Der erste Strafprozess im Audi-Abgas-Skandal steht vor seinem Ende. Am Dienstag, dem 171. Verhandlungstag in dem Mammutverfahren um manipulierte Diesel-Motoren, standen zunächst allerdings noch die Plädoyers der Verteidigung an. Auf der Anklagebank verblieben sind der frühere Audi-Ingenieur Giovanni P. sowie der ehemalige Audi-Motoren-Entwickler und Porsche-Vorstand Wolfgang Hatz, und Ex-Audi-Chef Rupert Stadler. Alle drei haben gestanden.

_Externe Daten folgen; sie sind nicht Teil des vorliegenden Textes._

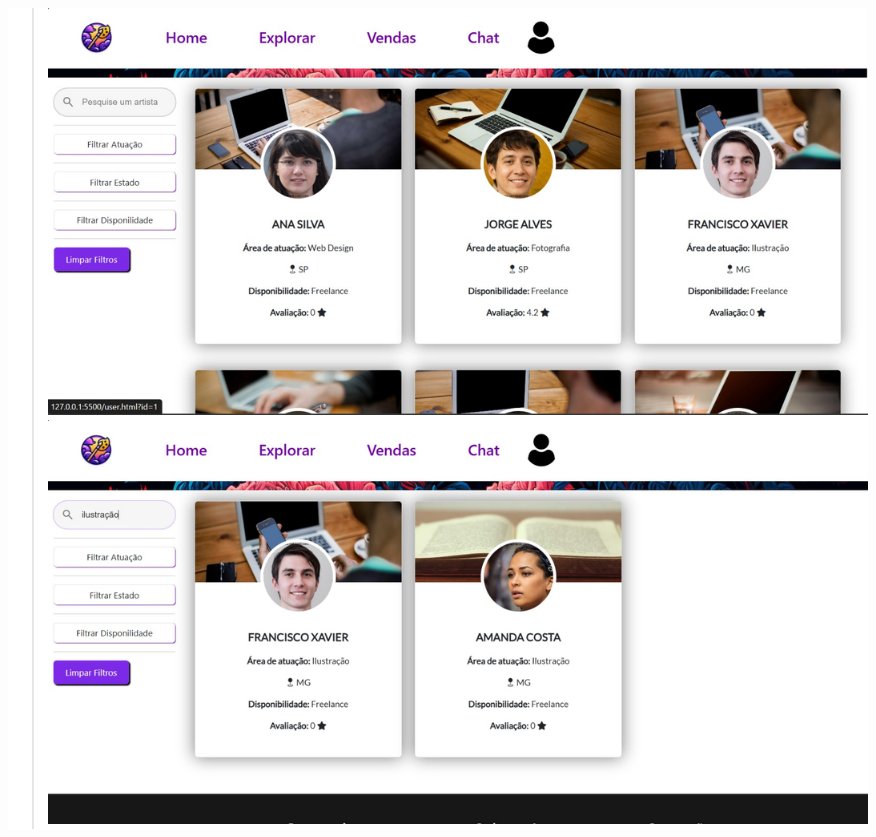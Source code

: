 > ![Explorar exibindo usuários do site](images/explorar2.jpg)
> ![Explorar exibindo resultado da pesquisa](images/pesquisaexplorar.jpg)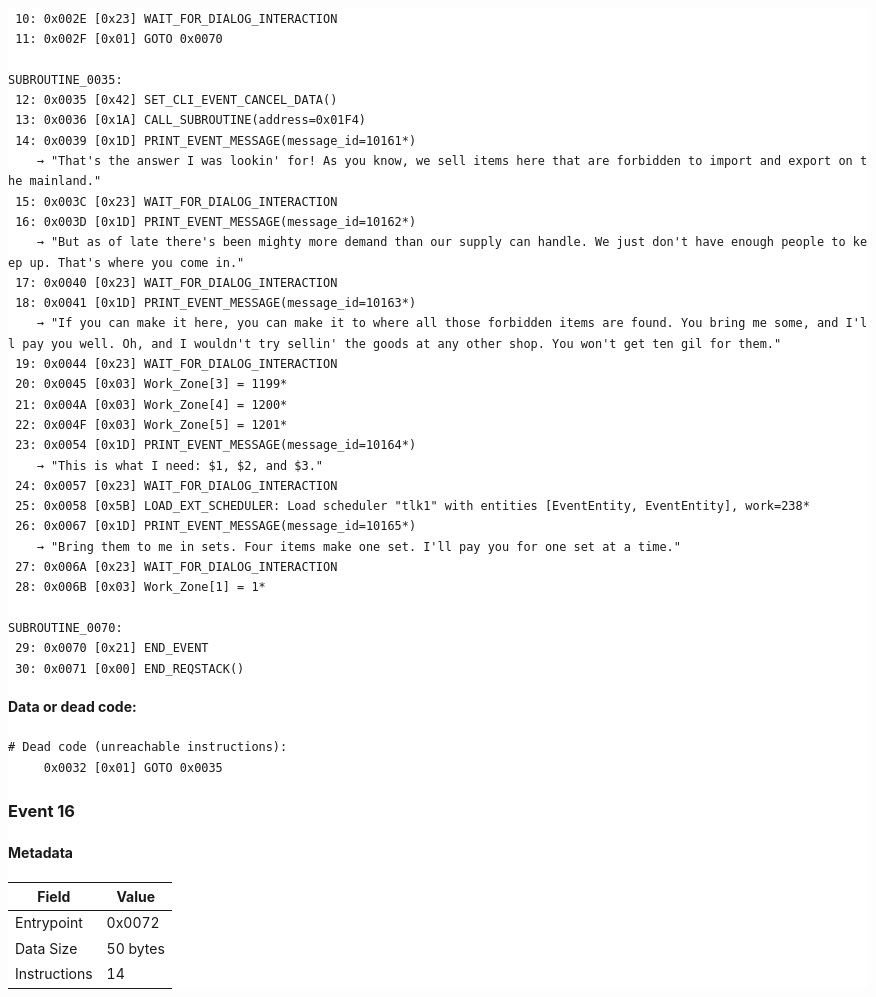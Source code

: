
 ```
 10: 0x002E [0x23] WAIT_FOR_DIALOG_INTERACTION
 11: 0x002F [0x01] GOTO 0x0070

SUBROUTINE_0035:
 12: 0x0035 [0x42] SET_CLI_EVENT_CANCEL_DATA()
 13: 0x0036 [0x1A] CALL_SUBROUTINE(address=0x01F4)
 14: 0x0039 [0x1D] PRINT_EVENT_MESSAGE(message_id=10161*)
    → "That's the answer I was lookin' for! As you know, we sell items here that are forbidden to import and export on the mainland."
 15: 0x003C [0x23] WAIT_FOR_DIALOG_INTERACTION
 16: 0x003D [0x1D] PRINT_EVENT_MESSAGE(message_id=10162*)
    → "But as of late there's been mighty more demand than our supply can handle. We just don't have enough people to keep up. That's where you come in."
 17: 0x0040 [0x23] WAIT_FOR_DIALOG_INTERACTION
 18: 0x0041 [0x1D] PRINT_EVENT_MESSAGE(message_id=10163*)
    → "If you can make it here, you can make it to where all those forbidden items are found. You bring me some, and I'll pay you well. Oh, and I wouldn't try sellin' the goods at any other shop. You won't get ten gil for them."
 19: 0x0044 [0x23] WAIT_FOR_DIALOG_INTERACTION
 20: 0x0045 [0x03] Work_Zone[3] = 1199*
 21: 0x004A [0x03] Work_Zone[4] = 1200*
 22: 0x004F [0x03] Work_Zone[5] = 1201*
 23: 0x0054 [0x1D] PRINT_EVENT_MESSAGE(message_id=10164*)
    → "This is what I need: $1, $2, and $3."
 24: 0x0057 [0x23] WAIT_FOR_DIALOG_INTERACTION
 25: 0x0058 [0x5B] LOAD_EXT_SCHEDULER: Load scheduler "tlk1" with entities [EventEntity, EventEntity], work=238*
 26: 0x0067 [0x1D] PRINT_EVENT_MESSAGE(message_id=10165*)
    → "Bring them to me in sets. Four items make one set. I'll pay you for one set at a time."
 27: 0x006A [0x23] WAIT_FOR_DIALOG_INTERACTION
 28: 0x006B [0x03] Work_Zone[1] = 1*

SUBROUTINE_0070:
 29: 0x0070 [0x21] END_EVENT
 30: 0x0071 [0x00] END_REQSTACK()
```

#### Data or dead code:

```
# Dead code (unreachable instructions):
     0x0032 [0x01] GOTO 0x0035
```

### Event 16

#### Metadata

| Field        | Value    |
|--------------|----------|
| Entrypoint   | 0x0072   |
| Data Size    | 50 bytes |
| Instructions | 14       |
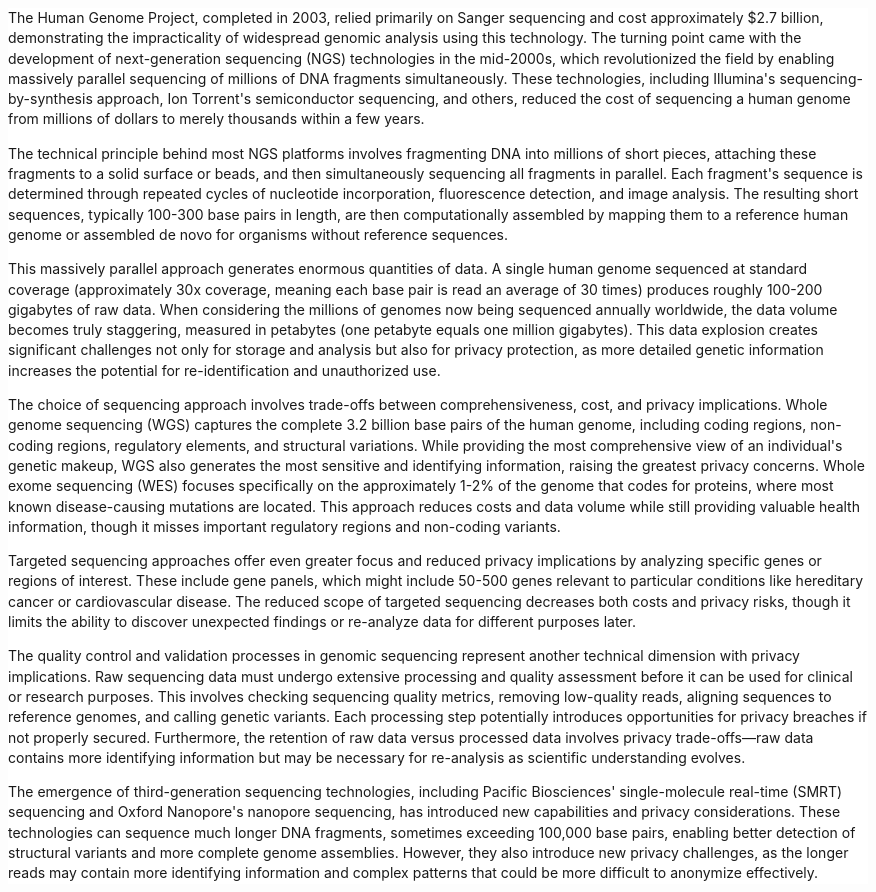 The Human Genome Project, completed in 2003, relied primarily on Sanger sequencing and cost approximately $2.7 billion, demonstrating the impracticality of widespread genomic analysis using this technology. The turning point came with the development of next-generation sequencing (NGS) technologies in the mid-2000s, which revolutionized the field by enabling massively parallel sequencing of millions of DNA fragments simultaneously. These technologies, including Illumina's sequencing-by-synthesis approach, Ion Torrent's semiconductor sequencing, and others, reduced the cost of sequencing a human genome from millions of dollars to merely thousands within a few years.

The technical principle behind most NGS platforms involves fragmenting DNA into millions of short pieces, attaching these fragments to a solid surface or beads, and then simultaneously sequencing all fragments in parallel. Each fragment's sequence is determined through repeated cycles of nucleotide incorporation, fluorescence detection, and image analysis. The resulting short sequences, typically 100-300 base pairs in length, are then computationally assembled by mapping them to a reference human genome or assembled de novo for organisms without reference sequences.

This massively parallel approach generates enormous quantities of data. A single human genome sequenced at standard coverage (approximately 30x coverage, meaning each base pair is read an average of 30 times) produces roughly 100-200 gigabytes of raw data. When considering the millions of genomes now being sequenced annually worldwide, the data volume becomes truly staggering, measured in petabytes (one petabyte equals one million gigabytes). This data explosion creates significant challenges not only for storage and analysis but also for privacy protection, as more detailed genetic information increases the potential for re-identification and unauthorized use.

The choice of sequencing approach involves trade-offs between comprehensiveness, cost, and privacy implications. Whole genome sequencing (WGS) captures the complete 3.2 billion base pairs of the human genome, including coding regions, non-coding regions, regulatory elements, and structural variations. While providing the most comprehensive view of an individual's genetic makeup, WGS also generates the most sensitive and identifying information, raising the greatest privacy concerns. Whole exome sequencing (WES) focuses specifically on the approximately 1-2% of the genome that codes for proteins, where most known disease-causing mutations are located. This approach reduces costs and data volume while still providing valuable health information, though it misses important regulatory regions and non-coding variants.

Targeted sequencing approaches offer even greater focus and reduced privacy implications by analyzing specific genes or regions of interest. These include gene panels, which might include 50-500 genes relevant to particular conditions like hereditary cancer or cardiovascular disease. The reduced scope of targeted sequencing decreases both costs and privacy risks, though it limits the ability to discover unexpected findings or re-analyze data for different purposes later.

The quality control and validation processes in genomic sequencing represent another technical dimension with privacy implications. Raw sequencing data must undergo extensive processing and quality assessment before it can be used for clinical or research purposes. This involves checking sequencing quality metrics, removing low-quality reads, aligning sequences to reference genomes, and calling genetic variants. Each processing step potentially introduces opportunities for privacy breaches if not properly secured. Furthermore, the retention of raw data versus processed data involves privacy trade-offs—raw data contains more identifying information but may be necessary for re-analysis as scientific understanding evolves.

The emergence of third-generation sequencing technologies, including Pacific Biosciences' single-molecule real-time (SMRT) sequencing and Oxford Nanopore's nanopore sequencing, has introduced new capabilities and privacy considerations. These technologies can sequence much longer DNA fragments, sometimes exceeding 100,000 base pairs, enabling better detection of structural variants and more complete genome assemblies. However, they also introduce new privacy challenges, as the longer reads may contain more identifying information and complex patterns that could be more difficult to anonymize effectively.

Das Verfahren gegen den vierten Angeklagten, den Kronzeugen der Staatsanwaltschaft, war vor Monaten eingestellt worden.
Auch wenn die Luft aus dem zähen, mit technischen Details dicht versehenen Verfahren ein bisschen raus ist, nachdem sich die Wirtschaftsstrafkammer des Landgerichts München II, Staatsanwalt Nico Petzka und dieAnwälte von P. und Stadler auf einen sogenannten Deal (vollumfängliches Geständnis gegen Bewährungsstrafe und Geldauflage) verständigt hatten, war noch ein gewisser Druck übrig geblieben.
Der Audi-Prozess wegen Abgasmanipulation: Sind die Angeklagten nur "Bauernopfer"?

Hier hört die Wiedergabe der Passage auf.